Standard event driven stuff…totally Gadgeteer standard code.
@ njbuch -
So you have something like:
Int_in = new InterruptPort(cpupins[(int)pin], false, Port.ResistorMode.Disabled, Port.InterruptMode.InterruptEdgeHigh);
Int_in.OnInterrupt += new NativeEventHandler(Int_in_OnInterrupt);
........
static void Int_in_OnInterrupt(uint data1, uint data2, DateTime time)
{
........
}
Nope, look at https://www.ghielectronics.com/docs/61/button-module
I don’t know for sure but I suspect the button handler is running as a thread and not an interrupt and therefore your losing some of the events because of the time slicing. I use an interrupt on an IR input which has a burst of 40 k hz and I don’t miss any. If I get some time I will code up a interrupt on a button and see if its any different.
Buttons are hard. To help you really need to read up on this:
…and if you open up the driver for the GHI button, you will find the handler.

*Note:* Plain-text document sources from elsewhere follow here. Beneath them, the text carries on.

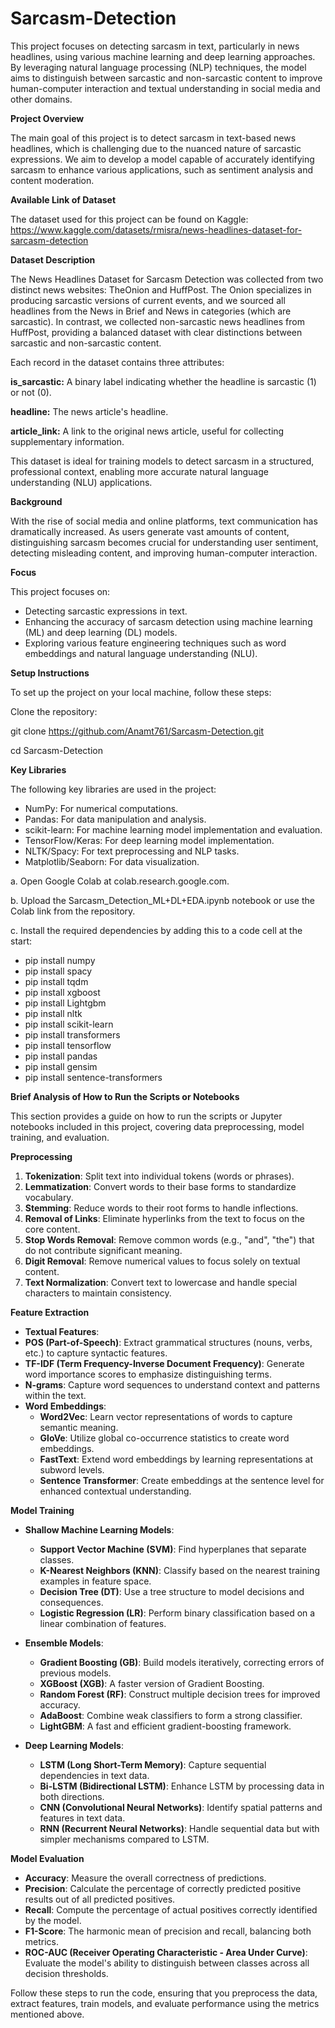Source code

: # Sarcasm-Detection

This project focuses on detecting sarcasm in text, particularly in news headlines, using various machine learning and deep learning approaches. By leveraging natural language processing (NLP) techniques, the model aims to distinguish between sarcastic and non-sarcastic content to improve human-computer interaction and textual understanding in social media and other domains.

**Project Overview**

The main goal of this project is to detect sarcasm in text-based news headlines, which is challenging due to the nuanced nature of sarcastic expressions. We aim to develop a model capable of accurately identifying sarcasm to enhance various applications, such as sentiment analysis and content moderation.

**Available Link of Dataset**

The dataset used for this project can be found on Kaggle: https://www.kaggle.com/datasets/rmisra/news-headlines-dataset-for-sarcasm-detection

**Dataset Description**

The News Headlines Dataset for Sarcasm Detection was collected from two distinct news websites: TheOnion and HuffPost. The Onion specializes in producing sarcastic versions of current events, and we sourced all headlines from the News in Brief and News in categories (which are sarcastic). In contrast, we collected non-sarcastic news headlines from HuffPost, providing a balanced dataset with clear distinctions between sarcastic and non-sarcastic content.

Each record in the dataset contains three attributes:

**is_sarcastic:** A binary label indicating whether the headline is sarcastic (1) or not (0).

**headline:** The news article's headline.

**article_link:** A link to the original news article, useful for collecting supplementary information.

This dataset is ideal for training models to detect sarcasm in a structured, professional context, enabling more accurate natural language understanding (NLU) applications.

**Background**

With the rise of social media and online platforms, text communication has dramatically increased. As users generate vast amounts of content, distinguishing sarcasm becomes crucial for understanding user sentiment, detecting misleading content, and improving human-computer interaction.

**Focus**

This project focuses on:

- Detecting sarcastic expressions in text.
- Enhancing the accuracy of sarcasm detection using machine learning (ML) and deep learning (DL) models.
- Exploring various feature engineering techniques such as word embeddings and natural language understanding (NLU).

**Setup Instructions**

To set up the project on your local machine, follow these steps:

Clone the repository:

git clone https://github.com/Anamt761/Sarcasm-Detection.git

cd Sarcasm-Detection

**Key Libraries**

The following key libraries are used in the project:

- NumPy: For numerical computations.
- Pandas: For data manipulation and analysis.
- scikit-learn: For machine learning model implementation and evaluation.
- TensorFlow/Keras: For deep learning model implementation.
- NLTK/Spacy: For text preprocessing and NLP tasks.
- Matplotlib/Seaborn: For data visualization.


a. Open Google Colab at colab.research.google.com.

b. Upload the Sarcasm_Detection_ML+DL+EDA.ipynb notebook or use the Colab link from the repository.

c. Install the required dependencies by adding this to a code cell at the start:

- pip install numpy
- pip install spacy
- pip install tqdm
- pip install xgboost
- pip install Lightgbm
- pip install nltk
- pip install scikit-learn
- pip install transformers
- pip install tensorflow
- pip install pandas
- pip install gensim
- pip install sentence-transformers

**Brief Analysis of How to Run the Scripts or Notebooks**

This section provides a guide on how to run the scripts or Jupyter notebooks included in this project, covering data preprocessing, model training, and evaluation.

**Preprocessing**

1. **Tokenization**: Split text into individual tokens (words or phrases).
2. **Lemmatization**: Convert words to their base forms to standardize vocabulary.
3. **Stemming**: Reduce words to their root forms to handle inflections.
4. **Removal of Links**: Eliminate hyperlinks from the text to focus on the core content.
5. **Stop Words Removal**: Remove common words (e.g., "and", "the") that do not contribute significant meaning.
6. **Digit Removal**: Remove numerical values to focus solely on textual content.
7. **Text Normalization**: Convert text to lowercase and handle special characters to maintain consistency.

**Feature Extraction**

- **Textual Features**:
- **POS (Part-of-Speech)**: Extract grammatical structures (nouns, verbs, etc.) to capture syntactic features.
- **TF-IDF (Term Frequency-Inverse Document Frequency)**: Generate word importance scores to emphasize distinguishing terms.
- **N-grams**: Capture word sequences to understand context and patterns within the text.
- **Word Embeddings**:
  - **Word2Vec**: Learn vector representations of words to capture semantic meaning.
  - **GloVe**: Utilize global co-occurrence statistics to create word embeddings.
  - **FastText**: Extend word embeddings by learning representations at subword levels.
  - **Sentence Transformer**: Create embeddings at the sentence level for enhanced contextual understanding.

**Model Training**

- **Shallow Machine Learning Models**:
  
  - **Support Vector Machine (SVM)**: Find hyperplanes that separate classes.
  - **K-Nearest Neighbors (KNN)**: Classify based on the nearest training examples in feature space.
  - **Decision Tree (DT)**: Use a tree structure to model decisions and consequences.
  - **Logistic Regression (LR)**: Perform binary classification based on a linear combination of features.
  
- **Ensemble Models**:
  
  - **Gradient Boosting (GB)**: Build models iteratively, correcting errors of previous models.
  - **XGBoost (XGB)**: A faster version of Gradient Boosting.
  - **Random Forest (RF)**: Construct multiple decision trees for improved accuracy.
  - **AdaBoost**: Combine weak classifiers to form a strong classifier.
  - **LightGBM**: A fast and efficient gradient-boosting framework.

- **Deep Learning Models**:

  - **LSTM (Long Short-Term Memory)**: Capture sequential dependencies in text data.
  - **Bi-LSTM (Bidirectional LSTM)**: Enhance LSTM by processing data in both directions.
  - **CNN (Convolutional Neural Networks)**: Identify spatial patterns and features in text data.
  - **RNN (Recurrent Neural Networks)**: Handle sequential data but with simpler mechanisms compared to LSTM.

**Model Evaluation**

- **Accuracy**: Measure the overall correctness of predictions.
- **Precision**: Calculate the percentage of correctly predicted positive results out of all predicted positives.
- **Recall**: Compute the percentage of actual positives correctly identified by the model.
- **F1-Score**: The harmonic mean of precision and recall, balancing both metrics.
- **ROC-AUC (Receiver Operating Characteristic - Area Under Curve)**: Evaluate the model's ability to distinguish between classes across all decision thresholds.

Follow these steps to run the code, ensuring that you preprocess the data, extract features, train models, and evaluate performance using the metrics mentioned above.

public Button(int socketNumber)
{
Socket socket = Socket.GetSocket(socketNumber, true, this, null);
socket.EnsureTypeIsSupported(new char[] { 'X', 'Y' }, this);
// These calls will throw GT.Socket.InvalidSocketException if a pin conflict or error is encountered
this.input = new GTI.InterruptInput(socket, GT.Socket.Pin.Three, GTI.GlitchFilterMode.On, GTI.ResistorMode.PullUp, GTI.InterruptMode.RisingAndFallingEdge, this);
this.input.Interrupt += new GTI.InterruptInput.InterruptEventHandler(this._input_Interrupt);
this.led = new GTI.DigitalOutput(socket, GT.Socket.Pin.Four, false, this);
LEDMode = LEDModes.Off;
}
private void _input_Interrupt(GTI.InterruptInput input, bool value)
{
ButtonState buttonState = input.Read() ? ButtonState.Released : ButtonState.Pressed;
switch (buttonState)
{
case ButtonState.Released:
if (LEDMode == LEDModes.OnWhilePressed)
TurnLEDOff();
else if (LEDMode == LEDModes.OnWhileReleased)
TurnLEDOn();
else if (LEDMode == LEDModes.ToggleWhenReleased)
ToggleLED();
break;
case ButtonState.Pressed:
if (LEDMode == LEDModes.OnWhilePressed)
TurnLEDOn();
else if (LEDMode == LEDModes.OnWhileReleased)
TurnLEDOff();
else if (LEDMode == LEDModes.ToggleWhenPressed)
ToggleLED();
break;
}
this.OnButtonEvent(this, buttonState);
}
Actually “Buttons” are easy if the button has form C contacts tied to a latch where the NO is tied to the set input and NC is tied to the reset of the latch. This takes care of the bounce. Then you just tie it to an interrupt and your done.